Jacques Boissinot Jacques Boissinot / La Presse Canadienne

MONTRÉAL — Le premier ministre Philippe Couillard craint les «conséquences diplomatiques» que pourrait entraîner une suspension de l’Entente entre le Canada et les États-Unis sur les tiers pays sûrs comme l’a suggéré le chef du Parti québécois, Jean-François Lisée, pour faire face à l’afflux de demandeurs d’asile à la frontière canado-américaine.

En conférence de presse à la clôture du congrès des jeunes du Parti libéral du Québec, dimanche après-midi, le premier ministre a affirmé qu’une telle décision aurait des impacts néfastes sur le Canada et le Québec.

Le chef péquiste a envoyé une lettre aux premiers ministres du Québec et du Canada, vendredi, pour les encourager à suspendre ce traité entre les deux pays «pour mettre fin à cette situation irrégulière» à la frontière canadienne.

Selon l’Entente sur les tiers pays sûrs, les réfugiés doivent demander l’asile au premier des deux pays où ils arrivent — dans le cas de plusieurs migrants, il s’agit des États-Unis. S’ils essaient de se rendre ensuite au Canada légalement, ils sont refoulés dans le premier pays où ils ont demandé l’asile. Mais s’ils franchissent illégalement la frontière, il est possible pour eux de demander le statut de réfugié au Canada.

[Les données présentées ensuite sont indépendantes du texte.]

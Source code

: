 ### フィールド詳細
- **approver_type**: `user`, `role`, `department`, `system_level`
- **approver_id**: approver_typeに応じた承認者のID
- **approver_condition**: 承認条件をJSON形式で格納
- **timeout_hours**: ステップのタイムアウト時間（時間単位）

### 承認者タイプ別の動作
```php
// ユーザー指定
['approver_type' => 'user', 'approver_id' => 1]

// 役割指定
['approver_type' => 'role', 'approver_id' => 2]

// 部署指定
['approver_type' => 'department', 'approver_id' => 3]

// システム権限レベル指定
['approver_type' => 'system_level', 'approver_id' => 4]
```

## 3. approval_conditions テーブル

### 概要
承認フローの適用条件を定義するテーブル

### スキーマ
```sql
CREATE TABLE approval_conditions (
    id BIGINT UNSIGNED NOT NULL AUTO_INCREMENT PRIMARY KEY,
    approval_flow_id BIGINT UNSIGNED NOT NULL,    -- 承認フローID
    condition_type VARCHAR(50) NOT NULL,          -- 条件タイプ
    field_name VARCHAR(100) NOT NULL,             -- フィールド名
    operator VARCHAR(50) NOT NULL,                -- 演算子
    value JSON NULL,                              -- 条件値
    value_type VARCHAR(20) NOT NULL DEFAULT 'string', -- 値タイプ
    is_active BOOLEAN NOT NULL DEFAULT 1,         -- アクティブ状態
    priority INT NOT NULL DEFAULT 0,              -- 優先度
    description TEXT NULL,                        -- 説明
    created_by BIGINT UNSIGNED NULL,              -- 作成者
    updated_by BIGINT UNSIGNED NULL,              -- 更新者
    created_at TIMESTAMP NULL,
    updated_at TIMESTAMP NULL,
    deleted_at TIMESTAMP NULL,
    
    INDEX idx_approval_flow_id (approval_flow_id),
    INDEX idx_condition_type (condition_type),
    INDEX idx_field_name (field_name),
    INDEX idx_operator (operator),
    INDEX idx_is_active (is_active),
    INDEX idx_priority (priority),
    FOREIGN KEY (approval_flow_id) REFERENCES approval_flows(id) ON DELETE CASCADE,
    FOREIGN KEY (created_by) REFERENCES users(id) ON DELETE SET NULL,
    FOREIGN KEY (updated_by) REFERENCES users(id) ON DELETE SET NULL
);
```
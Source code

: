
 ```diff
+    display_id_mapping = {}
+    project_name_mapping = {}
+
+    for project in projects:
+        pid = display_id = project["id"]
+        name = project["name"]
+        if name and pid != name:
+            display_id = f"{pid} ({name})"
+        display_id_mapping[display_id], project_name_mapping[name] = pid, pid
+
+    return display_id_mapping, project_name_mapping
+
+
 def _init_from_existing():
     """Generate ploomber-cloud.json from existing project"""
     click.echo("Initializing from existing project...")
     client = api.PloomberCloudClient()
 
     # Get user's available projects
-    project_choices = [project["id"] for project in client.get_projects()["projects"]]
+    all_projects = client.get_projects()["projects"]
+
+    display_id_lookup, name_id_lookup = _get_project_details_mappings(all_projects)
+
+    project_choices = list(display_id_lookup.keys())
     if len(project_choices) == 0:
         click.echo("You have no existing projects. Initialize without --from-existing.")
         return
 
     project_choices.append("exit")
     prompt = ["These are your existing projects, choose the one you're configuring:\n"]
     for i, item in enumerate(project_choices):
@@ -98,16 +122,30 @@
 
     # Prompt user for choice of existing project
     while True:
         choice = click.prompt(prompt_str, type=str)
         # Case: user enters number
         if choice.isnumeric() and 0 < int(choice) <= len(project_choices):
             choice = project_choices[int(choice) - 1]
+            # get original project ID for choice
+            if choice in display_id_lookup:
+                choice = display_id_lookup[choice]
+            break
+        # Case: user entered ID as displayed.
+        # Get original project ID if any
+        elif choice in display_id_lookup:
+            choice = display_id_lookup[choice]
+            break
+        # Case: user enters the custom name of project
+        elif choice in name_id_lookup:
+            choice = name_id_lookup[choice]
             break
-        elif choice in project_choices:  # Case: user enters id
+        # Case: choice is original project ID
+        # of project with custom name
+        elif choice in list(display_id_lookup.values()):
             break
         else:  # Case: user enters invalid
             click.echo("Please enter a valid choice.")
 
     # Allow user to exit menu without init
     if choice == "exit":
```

Dans sa missive dont il a partagé une copie sur les réseaux sociaux, M. Lisée souligne que la suspension de cette entente permettrait aux demandeurs d’asile de se rendre aux postes frontaliers officiels «qui disposent déjà de toutes les installations requises pour les accueillir dans des conditions beaucoup plus humaines et sécuritaires».

M. Couillard a salué la «bonne volonté» et la proposition «constructive» de son collègue de l’opposition, mais il l’a invité à étudier davantage cette question pour prendre conscience des répercussions d’une telle décision.

«S’il fallait que le Canada déclare ex cathedra que les États-Unis ne sont plus un pays tiers sûr, les conséquences diplomatiques, les conséquences négatives sur le Québec et le Canada seraient majeures», a-t-il déclaré.

Il a rappelé que les demandeurs d’asile qui franchissent la frontière «n’ont aucune garantie de succès» dans leur démarche pour être accueillis comme réfugiés au Québec.

Dans un message partagé sur son compte Facebook après la déclaration du premier ministre, M. Lisée lui a reproché d’avoir «peur d’avoir peur».

«Alors qu’une situation exceptionnelle à notre frontière rendrait parfaitement justifiée et parfaitement explicable une suspension de l’entente, Philippe Couillard a la réaction de celui qui a peur du voisin américain», déplore-t-il.

«Il (M. Couillard) n’est pas guidé par l’intérêt national, il n’a pas confiance en notre capacité de plaider notre cause, il ferme le dossier, « au cas où » ce serait mal interprété», ajoute-t-il.